The summary was released today by the U.S. Justice Department at the order of District Judge Liam O’Grady in Alexandria, Virginia. The judge ordered the document made public to help identify copyright owners who may have been harmed by Megaupload’s operation.

Conspirators, including Megaupload founder Kim Dotcom used a network of websites “to upload, as well as reproduce and distribute, infringing copies of copyrighted content; and are aware that they have financially benefited directly from the infringement of copyrighted works that they are in a position to control,” according to the summary.

Dotcom, who lives New Zealand and is fighting extradition, six other individuals and two companies were accused of belonging to a global criminal organization prosecutors called Mega Conspiracy that was involved in criminal copyright infringement and money laundering, prosecutors said in an indictment unsealed in January 2012.

Mega Conspiracy reported more than $175 million in income and cost copyright holders more than $500 million, according to the indictment.
Trade Associations

O’Grady’s order required that the evidence compilation be distributed to seven trade associations, including the Motion Picture Association of America, the Business Software Alliance, the National Music Publishers Association.

The contents of the summary already had been disclosed to the defendants, the Justice Department said in a statement.

The evidence includes a description of the “abuse tool”, a web form which purported to give copyright holders the ability to remove copyright-infringing material from Mega Conspiracy-controlled servers. The tool only allowed removal of content from a single web address and “failed to disable access to the underlying copyright infringing material,” according to the summary.

Megaupload also relied on third party linking websites that allowed millions of uploaders and users “to advertise, throughout the Internet, URL links to infringing content available on Mega sites,” government lawyers wrote in the summary.
Uploader Reward

Postings on third-party linking sites were financially encouraged by an “uploader reward program,” according to the summary.

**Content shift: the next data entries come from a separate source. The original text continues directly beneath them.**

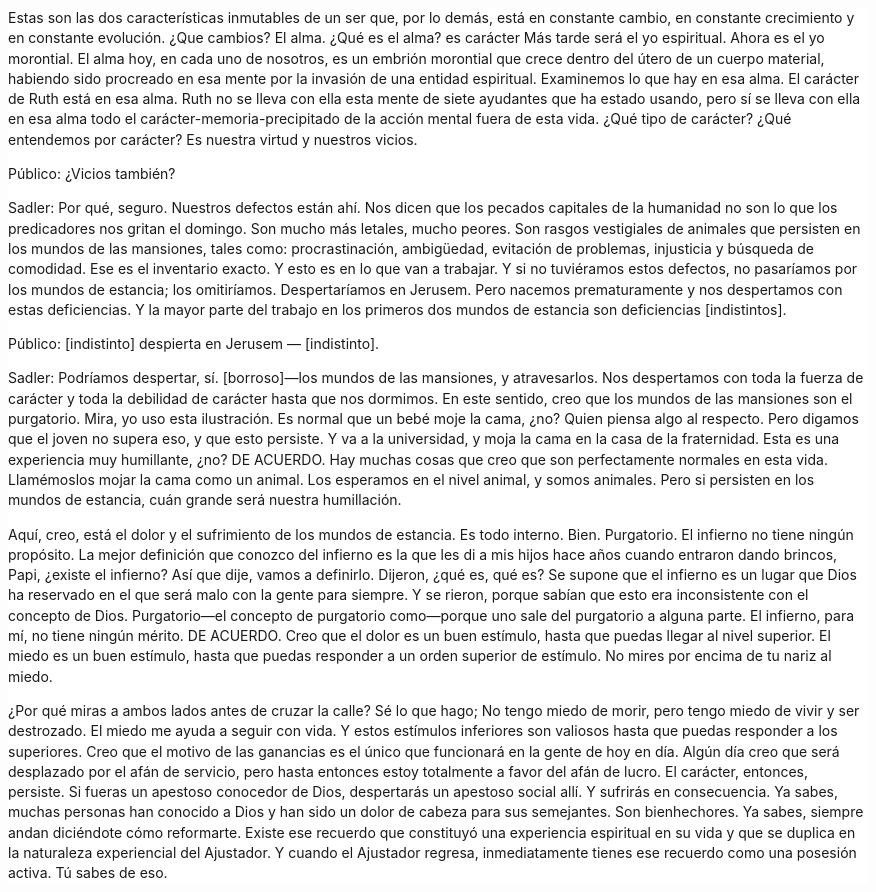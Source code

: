 Estas son las dos características inmutables de un ser que, por lo demás, está en constante cambio, en constante crecimiento y en constante evolución. ¿Que cambios? El alma. ¿Qué es el alma? es carácter Más tarde será el yo espiritual. Ahora es el yo morontial. El alma hoy, en cada uno de nosotros, es un embrión morontial que crece dentro del útero de un cuerpo material, habiendo sido procreado en esa mente por la invasión de una entidad espiritual. Examinemos lo que hay en esa alma. El carácter de Ruth está en esa alma. Ruth no se lleva con ella esta mente de siete ayudantes que ha estado usando, pero sí se lleva con ella en esa alma todo el carácter-memoria-precipitado de la acción mental fuera de esta vida. ¿Qué tipo de carácter? ¿Qué entendemos por carácter? Es nuestra virtud y nuestros vicios.

Público: ¿Vicios también?

Sadler: Por qué, seguro. Nuestros defectos están ahí. Nos dicen que los pecados capitales de la humanidad no son lo que los predicadores nos gritan el domingo. Son mucho más letales, mucho peores. Son rasgos vestigiales de animales que persisten en los mundos de las mansiones, tales como: procrastinación, ambigüedad, evitación de problemas, injusticia y búsqueda de comodidad. Ese es el inventario exacto. Y esto es en lo que van a trabajar. Y si no tuviéramos estos defectos, no pasaríamos por los mundos de estancia; los omitiríamos. Despertaríamos en Jerusem. Pero nacemos prematuramente y nos despertamos con estas deficiencias. Y la mayor parte del trabajo en los primeros dos mundos de estancia son deficiencias [indistintos].

Público: [indistinto] despierta en Jerusem — [indistinto].

Sadler: Podríamos despertar, sí. [borroso]—los mundos de las mansiones, y atravesarlos. Nos despertamos con toda la fuerza de carácter y toda la debilidad de carácter hasta que nos dormimos. En este sentido, creo que los mundos de las mansiones son el purgatorio. Mira, yo uso esta ilustración. Es normal que un bebé moje la cama, ¿no? Quien piensa algo al respecto. Pero digamos que el joven no supera eso, y que esto persiste. Y va a la universidad, y moja la cama en la casa de la fraternidad. Esta es una experiencia muy humillante, ¿no? DE ACUERDO. Hay muchas cosas que creo que son perfectamente normales en esta vida. Llamémoslos mojar la cama como un animal. Los esperamos en el nivel animal, y somos animales. Pero si persisten en los mundos de estancia, cuán grande será nuestra humillación.

Aquí, creo, está el dolor y el sufrimiento de los mundos de estancia. Es todo interno. Bien. Purgatorio. El infierno no tiene ningún propósito. La mejor definición que conozco del infierno es la que les di a mis hijos hace años cuando entraron dando brincos, Papi, ¿existe el infierno? Así que dije, vamos a definirlo. Dijeron, ¿qué es, qué es? Se supone que el infierno es un lugar que Dios ha reservado en el que será malo con la gente para siempre. Y se rieron, porque sabían que esto era inconsistente con el concepto de Dios. Purgatorio—el concepto de purgatorio como—porque uno sale del purgatorio a alguna parte. El infierno, para mí, no tiene ningún mérito. DE ACUERDO. Creo que el dolor es un buen estímulo, hasta que puedas llegar al nivel superior. El miedo es un buen estímulo, hasta que puedas responder a un orden superior de estímulo. No mires por encima de tu nariz al miedo.

¿Por qué miras a ambos lados antes de cruzar la calle? Sé lo que hago; No tengo miedo de morir, pero tengo miedo de vivir y ser destrozado. El miedo me ayuda a seguir con vida. Y estos estímulos inferiores son valiosos hasta que puedas responder a los superiores. Creo que el motivo de las ganancias es el único que funcionará en la gente de hoy en día. Algún día creo que será desplazado por el afán de servicio, pero hasta entonces estoy totalmente a favor del afán de lucro. El carácter, entonces, persiste. Si fueras un apestoso conocedor de Dios, despertarás un apestoso social allí. Y sufrirás en consecuencia. Ya sabes, muchas personas han conocido a Dios y han sido un dolor de cabeza para sus semejantes. Son bienhechores. Ya sabes, siempre andan diciéndote cómo reformarte. Existe ese recuerdo que constituyó una experiencia espiritual en su vida y que se duplica en la naturaleza experiencial del Ajustador. Y cuando el Ajustador regresa, inmediatamente tienes ese recuerdo como una posesión activa. Tú sabes de eso.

The evidence released today is “191 pages of meritless criminal allegations,” Ira Rothken, an attorney for Dotcom, said in a phone interview. Challenges to the conduct Dotcom is engaging in should be handled in civil and not criminal court, Rothken said.

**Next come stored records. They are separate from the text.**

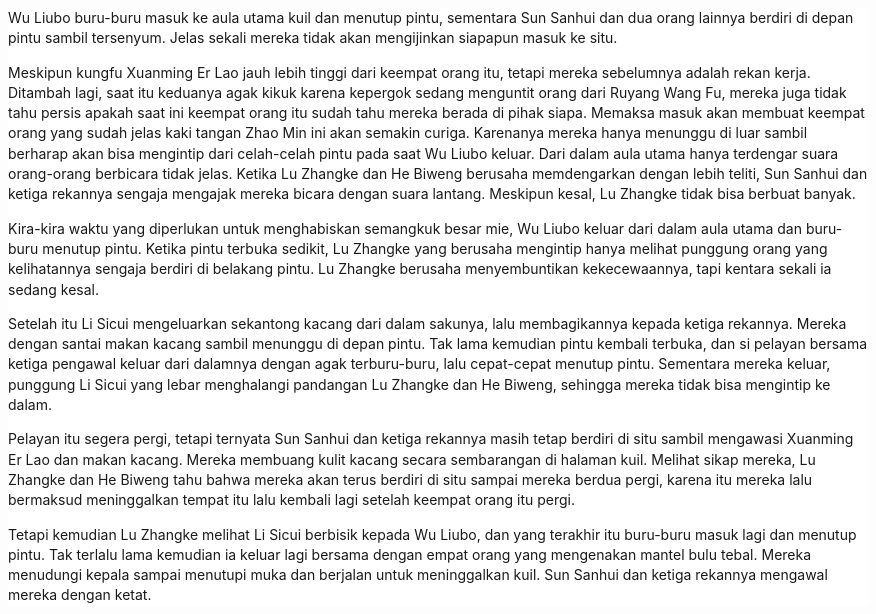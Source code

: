 Wu Liubo buru-buru masuk ke aula utama kuil dan menutup pintu, sementara Sun Sanhui dan dua orang lainnya berdiri 
di depan pintu sambil tersenyum. Jelas sekali mereka tidak akan mengijinkan siapapun masuk ke situ.

Meskipun kungfu Xuanming Er Lao jauh lebih tinggi dari keempat orang itu, tetapi mereka sebelumnya adalah rekan kerja.
Ditambah lagi, saat itu keduanya agak kikuk karena kepergok sedang menguntit orang dari Ruyang Wang Fu, mereka juga
tidak tahu persis apakah saat ini keempat orang itu sudah tahu mereka berada di pihak siapa. Memaksa masuk akan membuat
keempat orang yang sudah jelas kaki tangan Zhao Min ini akan semakin curiga. Karenanya mereka hanya menunggu di luar
sambil berharap akan bisa mengintip dari celah-celah pintu pada saat Wu Liubo keluar. Dari dalam aula utama hanya
terdengar suara orang-orang berbicara tidak jelas. Ketika Lu Zhangke dan He Biweng berusaha memdengarkan dengan
lebih teliti, Sun Sanhui dan ketiga rekannya sengaja mengajak mereka bicara dengan suara lantang. Meskipun kesal,
Lu Zhangke tidak bisa berbuat banyak.

Kira-kira waktu yang diperlukan untuk menghabiskan semangkuk besar mie, Wu Liubo keluar dari dalam aula utama dan
buru-buru menutup pintu. Ketika pintu terbuka sedikit, Lu Zhangke yang berusaha mengintip hanya melihat punggung orang
yang kelihatannya sengaja berdiri di belakang pintu. Lu Zhangke berusaha menyembuntikan kekecewaannya, tapi kentara
sekali ia sedang kesal.

Setelah itu Li Sicui mengeluarkan sekantong kacang dari dalam sakunya, lalu membagikannya kepada ketiga rekannya.
Mereka dengan santai makan kacang sambil menunggu di depan pintu. Tak lama kemudian pintu kembali terbuka, dan 
si pelayan bersama ketiga pengawal keluar dari dalamnya dengan agak terburu-buru, lalu cepat-cepat menutup pintu.
Sementara mereka keluar, punggung Li Sicui yang lebar menghalangi pandangan Lu Zhangke dan He Biweng, sehingga
mereka tidak bisa mengintip ke dalam.

Pelayan itu segera pergi, tetapi ternyata Sun Sanhui dan ketiga rekannya masih tetap berdiri di situ sambil mengawasi
Xuanming Er Lao dan makan kacang. Mereka membuang kulit kacang secara sembarangan di halaman kuil. Melihat sikap
mereka, Lu Zhangke dan He Biweng tahu bahwa mereka akan terus berdiri di situ sampai mereka berdua pergi, karena itu
mereka lalu bermaksud meninggalkan tempat itu lalu kembali lagi setelah keempat orang itu pergi.

Tetapi kemudian Lu Zhangke melihat Li Sicui berbisik kepada Wu Liubo, dan yang terakhir itu buru-buru masuk lagi
dan menutup pintu. Tak terlalu lama kemudian ia keluar lagi bersama dengan empat orang yang mengenakan mantel bulu
tebal. Mereka menudungi kepala sampai menutupi muka dan berjalan untuk meninggalkan kuil. Sun Sanhui dan ketiga rekannya
mengawal mereka dengan ketat.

The Megaupload case is being driven by “pressure by Hollywood on the Obama administration,” Rothken said. “The Justice Department is acting as a proxy for the MPAA.”

T.J. Ducklo, a spokesman for the MPAA, declined to comment.

In addition to Dotcom, three others charged in the case, Finn Batato, Bram Van Der Kolk and Mathias Ortmann, are fighting extradition from New Zealand. Another alleged conspirator, Andrus Nomm, is fighting extradition from the Netherlands and two others, Julius Bencko and Sven Echternach, are fugitives, Peter Carr, a Justice Department spokesman said in an e-mail.